==== DATA SECTION

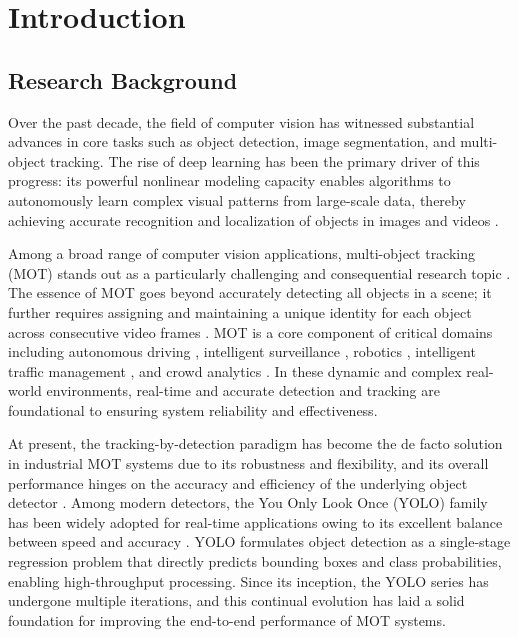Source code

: \clearpage
\section{Introduction}\label{section::introduction}

\subsection{Research Background}
Over the past decade, the field of computer vision has witnessed substantial advances in core tasks such as object detection, image segmentation, and multi-object tracking. The rise of deep learning has been the primary driver of this progress: its powerful nonlinear modeling capacity enables algorithms to autonomously learn complex visual patterns from large-scale data, thereby achieving accurate recognition and localization of objects in images and videos \cite{113,28_kaur_comprehensive_2023}.

Among a broad range of computer vision applications, multi-object tracking (MOT) stands out as a particularly challenging and consequential research topic \cite{104}. The essence of MOT goes beyond accurately detecting all objects in a scene; it further requires assigning and maintaining a unique identity for each object across consecutive video frames \cite{103}. MOT is a core component of critical domains including autonomous driving \cite{117}, intelligent surveillance \cite{59_wang_deep_2024}, robotics \cite{188}, intelligent traffic management \cite{144}, and crowd analytics \cite{158}. In these dynamic and complex real-world environments, real-time and accurate detection and tracking are foundational to ensuring system reliability and effectiveness.

At present, the tracking-by-detection paradigm has become the de facto solution in industrial MOT systems due to its robustness and flexibility, and its overall performance hinges on the accuracy and efficiency of the underlying object detector \cite{132}. Among modern detectors, the You Only Look Once (YOLO) family has been widely adopted for real-time applications owing to its excellent balance between speed and accuracy \cite{02_noauthor_review_nodate,141}. YOLO formulates object detection as a single-stage regression problem that directly predicts bounding boxes and class probabilities, enabling high-throughput processing. Since its inception, the YOLO series has undergone multiple iterations, and this continual evolution has laid a solid foundation for improving the end-to-end performance of MOT systems.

========

PROBLEM REQUIREMENTS -> Each line above that contains the string "been" should be identified and copied.

SOLVED EXERCISE ->
Over the past decade, the field of computer vision has witnessed substantial advances in core tasks such as object detection, image segmentation, and multi-object tracking. The rise of deep learning has been the primary driver of this progress: its powerful nonlinear modeling capacity enables algorithms to autonomously learn complex visual patterns from large-scale data, thereby achieving accurate recognition and localization of objects in images and videos \cite{113,28_kaur_comprehensive_2023}.
At present, the tracking-by-detection paradigm has become the de facto solution in industrial MOT systems due to its robustness and flexibility, and its overall performance hinges on the accuracy and efficiency of the underlying object detector \cite{132}. Among modern detectors, the You Only Look Once (YOLO) family has been widely adopted for real-time applications owing to its excellent balance between speed and accuracy \cite{02_noauthor_review_nodate,141}. YOLO formulates object detection as a single-stage regression problem that directly predicts bounding boxes and class probabilities, enabling high-throughput processing. Since its inception, the YOLO series has undergone multiple iterations, and this continual evolution has laid a solid foundation for improving the end-to-end performance of MOT systems.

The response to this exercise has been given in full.